First, we need to know how much this player won total. To do that, we will do the following:
* 1st Place - 77 x $29.25 = $2252.25
* 2nd Place - 186 x $17.55 = $3264.30
* 3rd Place - 103 x $11.70 = $1205.10
* Total Won = $6721.65
Now, you need to know how much your investment was:
* 1,000 games x $6.50/game = $6,500
To figure out our ROI all we need to do now is plug in our numbers into our handy formula:
* ($6721.65 - $6,500) / $6,500 x 100 = 3.41%
As you can see, that is quite a significant difference from a 350% ROI. This player here has played a standard sample size which should have had several variances, up and down, and has proved to be slightly profitable over time.
So, what is a solid ROI? Well, opinions will vary but the most common answer found will be around 10% or so. It is possible to be much higher, but if a player is looking at an ROI of 20%, 30%, or more, than it may be in their best interest to move up in stakes even if it means dropping the ROI a little bit. This is simply because even though the ROI will drop due to competition and such, there will be so much more money to be made playing at higher stakes. As long as a player is around 5 to 10%, they should be just fine.
Since we have tournament and sit n go ROI out of the way, it is time to now focus on all of you cash game players. Sadly, no, the ROI formula will not work for you.
Cash Game ROI
The ROI formula described above will not work for cash games because there are just too many different variables with no consistencies. Cash game players can sit down, buy in for the minimum up to the maximum, play for 5 minutes, then get up, and leave whenever they want. There is no set buy-in and worse yet it is much more difficult to use the ROI formula because there is no set prize pool either.
Poker Session
If a player wants to figure out how well they are doing at cash games, they will want to figure out how much money they are making per hour, similar to a job.

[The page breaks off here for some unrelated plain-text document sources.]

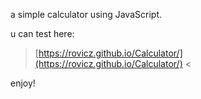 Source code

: a simple calculator using JavaScript.

u can test here:
> [https://rovicz.github.io/Calculator/](https://rovicz.github.io/Calculator/) < 

enjoy!
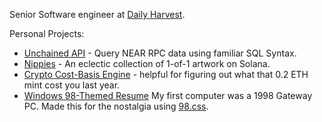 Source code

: <!--
**benhurley/benhurley** is a ✨ _special_ ✨ repository because its `README.md` (this file) appears on your GitHub profile. 
-->

Senior Software engineer at [Daily Harvest](https://www.dailyharvest.com).

Personal Projects:
- [Unchained API](https://app.unchained.fyi/) - Query NEAR RPC data using familiar SQL Syntax.
- [Nippies](https://nippi.es) - An eclectic collection of 1-of-1 artwork on Solana.
- [Crypto Cost-Basis Engine](https://cryptocost.netlify.app/) - helpful for figuring out what that 0.2 ETH mint cost you last year.
- [Windows 98-Themed Resume](https://1998.benhurley.dev) My first computer was a 1998 Gateway PC. Made this for the nostalgia using [98.css](https://jdan.github.io/98.css/).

For example, if a player were to go online and buy in for $100 at a $1/$2 game and at the end of 1 hour they had $225 in front of them, they would subtract their buy-in from their total to see how much they profited.
* Total - Buy In = Profit
* Profit/Amount of Hours = $ Won / Hour
So, in our case, this is how much this player made per hour:
* $225 - $100 = $125
* $125/1 = $125 per hour
If he had the same amount after 8 hours, it would look like this:
* $225 - $100 = $125
* $125/8 = $15.63 per hour
This method of calculating an hourly rate can actually be used to figure out your hourly average over the course of a week, month or even a year as long as you keep track of how much you buy-in for each session, what you walk away with and how many hours you played each session. From here, you can determine how profitable you are at cash games.
Calculating Poker ROI
Poker Session Win Rate Chart
Hopefully it is apparent by now that calculating poker ROI is actually very easy to do. Not to mention that it is extremely important to learn simply because everyone has improvements to make in their game, whether good or bad, and knowing your ROI will let you know the extent of those improvements. Making improvements and adjustments is what poker is all about and solid poker players know this.